:: SUPPLIED DATA
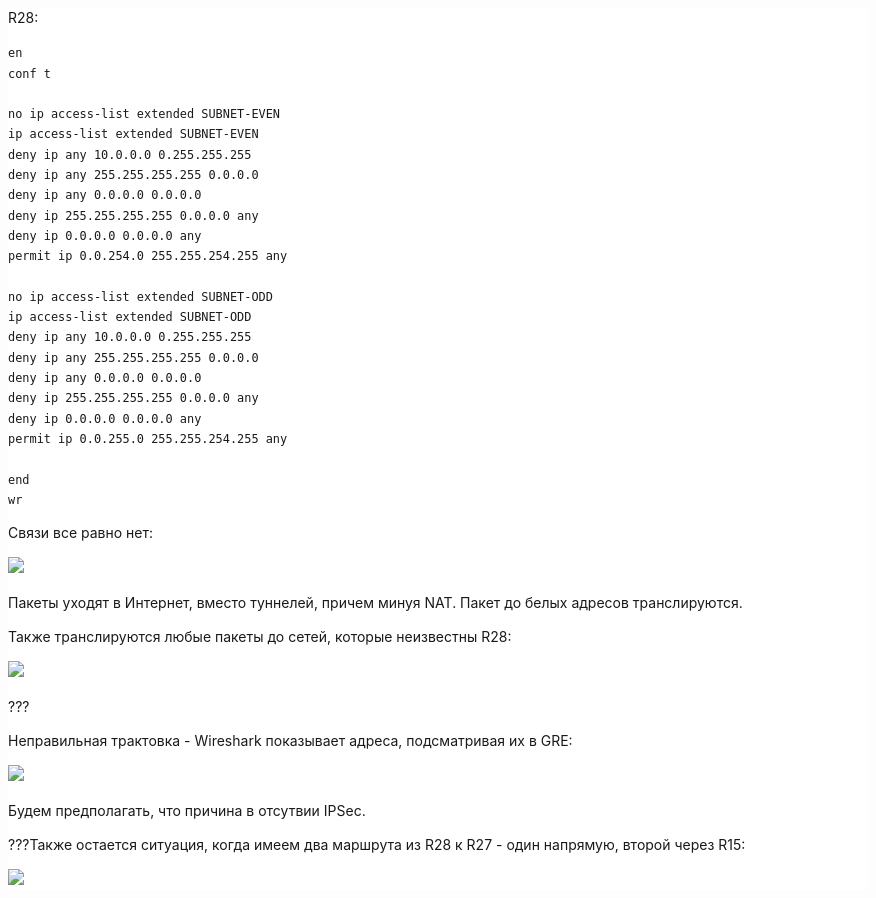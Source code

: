 R28:

```
en
conf t

no ip access-list extended SUBNET-EVEN
ip access-list extended SUBNET-EVEN
deny ip any 10.0.0.0 0.255.255.255
deny ip any 255.255.255.255 0.0.0.0
deny ip any 0.0.0.0 0.0.0.0
deny ip 255.255.255.255 0.0.0.0 any
deny ip 0.0.0.0 0.0.0.0 any
permit ip 0.0.254.0 255.255.254.255 any

no ip access-list extended SUBNET-ODD
ip access-list extended SUBNET-ODD
deny ip any 10.0.0.0 0.255.255.255
deny ip any 255.255.255.255 0.0.0.0
deny ip any 0.0.0.0 0.0.0.0
deny ip 255.255.255.255 0.0.0.0 any
deny ip 0.0.0.0 0.0.0.0 any
permit ip 0.0.255.0 255.255.254.255 any

end
wr

```



Связи все равно нет:

![](C:\Users\lda2\Documents\Network%20Engineer\OTUS-practice\labs\lab13\screenshots\2021-07-03-22-55-02-image.png)

Пакеты уходят в Интернет, вместо туннелей, причем минуя NAT. Пакет до белых адресов транслируются.

Также транслируются любые пакеты до сетей, которые неизвестны R28:

![](C:\Users\lda2\Documents\Network%20Engineer\OTUS-practice\labs\lab13\screenshots\2021-07-03-23-54-58-image.png)

???



Неправильная трактовка - Wireshark показывает адреса, подсматривая их в GRE:

![](C:\Users\lda2\Documents\Network%20Engineer\OTUS-practice\labs\lab13\screenshots\2021-07-04-11-44-51-image.png)



Будем предполагать, что причина в отсутвии IPSec.



???Также остается ситуация, когда имеем два маршрута из R28 к R27 - один напрямую, второй через R15:

![](C:\Users\lda2\Documents\Network%20Engineer\OTUS-practice\labs\lab13\screenshots\2021-07-04-11-46-51-image.png)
::::
## THE PROBLEM
Work out how many lines in the material above hold the string "extended", and reply with the number only.

## RESULT FOR THIS TASK
4